Harvey Nichols invited Taste of Manchester to taste the small plate menu at their Second Floor Bar and Brasserie. Here's how it went...
THIS year for the first time Harvey Nichols will be cooking the Manchester Food and Drink Awards Gala Awards Dinner. It’s in the Cathedral, on their doorstep, though Matthew Horsfield and his team from the Second Floor Bar and Brasserie will work out of the Cathedral’s own kitchens.
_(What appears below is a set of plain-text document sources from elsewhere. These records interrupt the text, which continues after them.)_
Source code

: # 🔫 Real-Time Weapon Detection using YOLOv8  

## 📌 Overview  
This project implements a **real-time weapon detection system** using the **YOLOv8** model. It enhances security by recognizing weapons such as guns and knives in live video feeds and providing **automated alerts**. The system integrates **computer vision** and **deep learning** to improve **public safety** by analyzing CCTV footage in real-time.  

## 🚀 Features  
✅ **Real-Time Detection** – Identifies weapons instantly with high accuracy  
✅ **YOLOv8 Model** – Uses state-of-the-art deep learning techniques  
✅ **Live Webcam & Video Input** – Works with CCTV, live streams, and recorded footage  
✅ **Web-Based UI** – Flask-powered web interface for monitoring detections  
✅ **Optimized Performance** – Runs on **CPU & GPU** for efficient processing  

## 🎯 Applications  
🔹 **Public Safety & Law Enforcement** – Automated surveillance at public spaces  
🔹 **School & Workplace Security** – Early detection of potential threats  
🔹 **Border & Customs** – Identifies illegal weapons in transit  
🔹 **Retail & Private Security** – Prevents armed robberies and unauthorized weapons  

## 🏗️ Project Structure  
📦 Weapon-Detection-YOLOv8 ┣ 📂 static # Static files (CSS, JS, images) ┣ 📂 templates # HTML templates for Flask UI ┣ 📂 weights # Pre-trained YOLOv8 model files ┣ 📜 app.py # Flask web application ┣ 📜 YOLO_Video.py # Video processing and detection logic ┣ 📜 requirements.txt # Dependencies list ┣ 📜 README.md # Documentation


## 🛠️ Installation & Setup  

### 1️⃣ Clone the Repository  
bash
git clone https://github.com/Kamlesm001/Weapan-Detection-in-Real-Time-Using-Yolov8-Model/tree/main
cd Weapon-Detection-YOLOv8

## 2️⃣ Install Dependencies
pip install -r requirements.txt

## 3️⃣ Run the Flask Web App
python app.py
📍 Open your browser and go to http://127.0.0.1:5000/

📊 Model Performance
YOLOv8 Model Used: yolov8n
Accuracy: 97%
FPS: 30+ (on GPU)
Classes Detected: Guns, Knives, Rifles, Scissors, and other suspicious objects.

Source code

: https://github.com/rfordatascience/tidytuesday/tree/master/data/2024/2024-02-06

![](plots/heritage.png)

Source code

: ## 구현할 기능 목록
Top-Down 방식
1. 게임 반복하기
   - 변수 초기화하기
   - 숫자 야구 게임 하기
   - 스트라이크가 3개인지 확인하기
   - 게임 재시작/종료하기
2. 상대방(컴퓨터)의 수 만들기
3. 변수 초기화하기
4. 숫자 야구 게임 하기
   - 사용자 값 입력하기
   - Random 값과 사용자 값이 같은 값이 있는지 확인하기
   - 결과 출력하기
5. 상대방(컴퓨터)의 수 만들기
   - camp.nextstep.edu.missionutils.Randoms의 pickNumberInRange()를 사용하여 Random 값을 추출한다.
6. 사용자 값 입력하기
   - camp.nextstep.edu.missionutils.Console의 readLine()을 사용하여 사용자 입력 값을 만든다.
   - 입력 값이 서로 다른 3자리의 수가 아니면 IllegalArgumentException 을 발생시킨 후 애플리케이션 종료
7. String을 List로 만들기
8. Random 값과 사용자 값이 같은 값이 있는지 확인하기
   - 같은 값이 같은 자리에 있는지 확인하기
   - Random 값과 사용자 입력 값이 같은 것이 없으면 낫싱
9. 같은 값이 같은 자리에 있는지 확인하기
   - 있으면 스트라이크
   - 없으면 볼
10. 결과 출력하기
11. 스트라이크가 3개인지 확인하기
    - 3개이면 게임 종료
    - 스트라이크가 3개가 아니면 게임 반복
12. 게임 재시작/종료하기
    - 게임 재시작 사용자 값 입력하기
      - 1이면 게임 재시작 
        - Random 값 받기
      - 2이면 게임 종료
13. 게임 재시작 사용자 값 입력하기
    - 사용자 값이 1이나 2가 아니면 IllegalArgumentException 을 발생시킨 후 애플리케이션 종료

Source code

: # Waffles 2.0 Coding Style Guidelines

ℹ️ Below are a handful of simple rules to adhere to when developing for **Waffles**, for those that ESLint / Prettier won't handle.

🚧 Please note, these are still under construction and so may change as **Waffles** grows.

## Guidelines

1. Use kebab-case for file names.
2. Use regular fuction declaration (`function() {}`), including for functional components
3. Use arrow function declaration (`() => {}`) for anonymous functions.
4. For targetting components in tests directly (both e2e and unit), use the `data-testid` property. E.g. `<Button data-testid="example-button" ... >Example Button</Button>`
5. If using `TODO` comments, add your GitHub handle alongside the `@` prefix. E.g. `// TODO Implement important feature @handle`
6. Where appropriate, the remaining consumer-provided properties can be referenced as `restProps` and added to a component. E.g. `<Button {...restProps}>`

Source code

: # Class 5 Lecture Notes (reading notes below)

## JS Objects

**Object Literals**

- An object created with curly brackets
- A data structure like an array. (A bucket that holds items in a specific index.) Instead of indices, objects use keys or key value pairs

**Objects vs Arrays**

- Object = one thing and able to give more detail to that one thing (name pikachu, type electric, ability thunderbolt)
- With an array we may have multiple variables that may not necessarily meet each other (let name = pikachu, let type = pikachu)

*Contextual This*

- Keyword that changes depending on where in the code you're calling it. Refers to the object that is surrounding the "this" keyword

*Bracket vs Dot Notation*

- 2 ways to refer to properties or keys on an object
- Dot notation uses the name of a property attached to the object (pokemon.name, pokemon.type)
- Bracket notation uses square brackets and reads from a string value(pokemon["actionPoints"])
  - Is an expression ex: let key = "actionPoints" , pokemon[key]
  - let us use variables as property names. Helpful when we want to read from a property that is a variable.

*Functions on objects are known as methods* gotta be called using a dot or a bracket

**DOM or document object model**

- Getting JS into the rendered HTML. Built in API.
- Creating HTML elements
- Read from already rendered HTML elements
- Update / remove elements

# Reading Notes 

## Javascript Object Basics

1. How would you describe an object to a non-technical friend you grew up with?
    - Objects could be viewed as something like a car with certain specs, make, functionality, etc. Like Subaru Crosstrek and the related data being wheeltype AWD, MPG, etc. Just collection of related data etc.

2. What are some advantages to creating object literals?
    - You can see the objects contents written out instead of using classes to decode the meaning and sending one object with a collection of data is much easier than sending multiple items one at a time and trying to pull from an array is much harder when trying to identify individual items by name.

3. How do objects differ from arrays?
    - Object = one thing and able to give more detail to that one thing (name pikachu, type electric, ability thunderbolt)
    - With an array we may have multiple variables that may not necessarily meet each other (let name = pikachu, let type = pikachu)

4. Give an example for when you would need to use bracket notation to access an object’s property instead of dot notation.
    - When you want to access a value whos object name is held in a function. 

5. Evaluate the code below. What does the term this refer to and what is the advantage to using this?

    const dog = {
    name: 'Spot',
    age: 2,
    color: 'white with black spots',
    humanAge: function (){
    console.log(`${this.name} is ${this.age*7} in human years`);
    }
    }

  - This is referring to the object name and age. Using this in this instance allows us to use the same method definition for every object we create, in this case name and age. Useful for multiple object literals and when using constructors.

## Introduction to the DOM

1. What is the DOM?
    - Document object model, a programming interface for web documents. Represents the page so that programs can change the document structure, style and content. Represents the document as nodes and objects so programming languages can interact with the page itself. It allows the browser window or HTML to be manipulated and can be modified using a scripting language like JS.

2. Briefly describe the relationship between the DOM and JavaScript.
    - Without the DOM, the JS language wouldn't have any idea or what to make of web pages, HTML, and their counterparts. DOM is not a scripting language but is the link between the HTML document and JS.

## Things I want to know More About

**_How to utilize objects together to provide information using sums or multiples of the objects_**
Naively I’d imagined cloche carriers running the gauntlet of the Sinclairs and Crown & Anchor punter overspill.
It’s an atmospheric venue just like the Great Hall in Manchester Town Hall where eight years ago Harvey Nichols' exec chef Alison Seagrave won Chef of the Year at the same annual ceremony. Not long after she departed to run Macaroon, her own patisserie business, and no one else overseeing the kitchen since has quite equalled her high profile.
That may be about to shift with the evolutionary change being brought to the food offering by Horsfield, who worked under Seagrave and, as Head Chef Brasserie, has overseen the merger of the Restaurant and Brasserie with a serious physical refurb in the offing that goes beyond shiny new chrome chairs and the abandonment of table cloths.
The fine dining focus has shifted elsewhere in the city, to Manchester House and The French, so it makes sense to go more casual, adopting the sharing small plate ethos. Of course, that will be the norm across the numerous chains set to populate the Corn Exchange, visible from the 2nd Floor’s panoramic windows. So what sets the new menu here apart?
Well, Horsfield’s playfulness combined with an attention to detail – and, of course, the quality of raw materials, evidenced by an extensive tasting of the small plates (alternatively there are still roasts, grills from the Josper and Harvey Nichols Classics on the menu for diehards). Here s a link to the Menu.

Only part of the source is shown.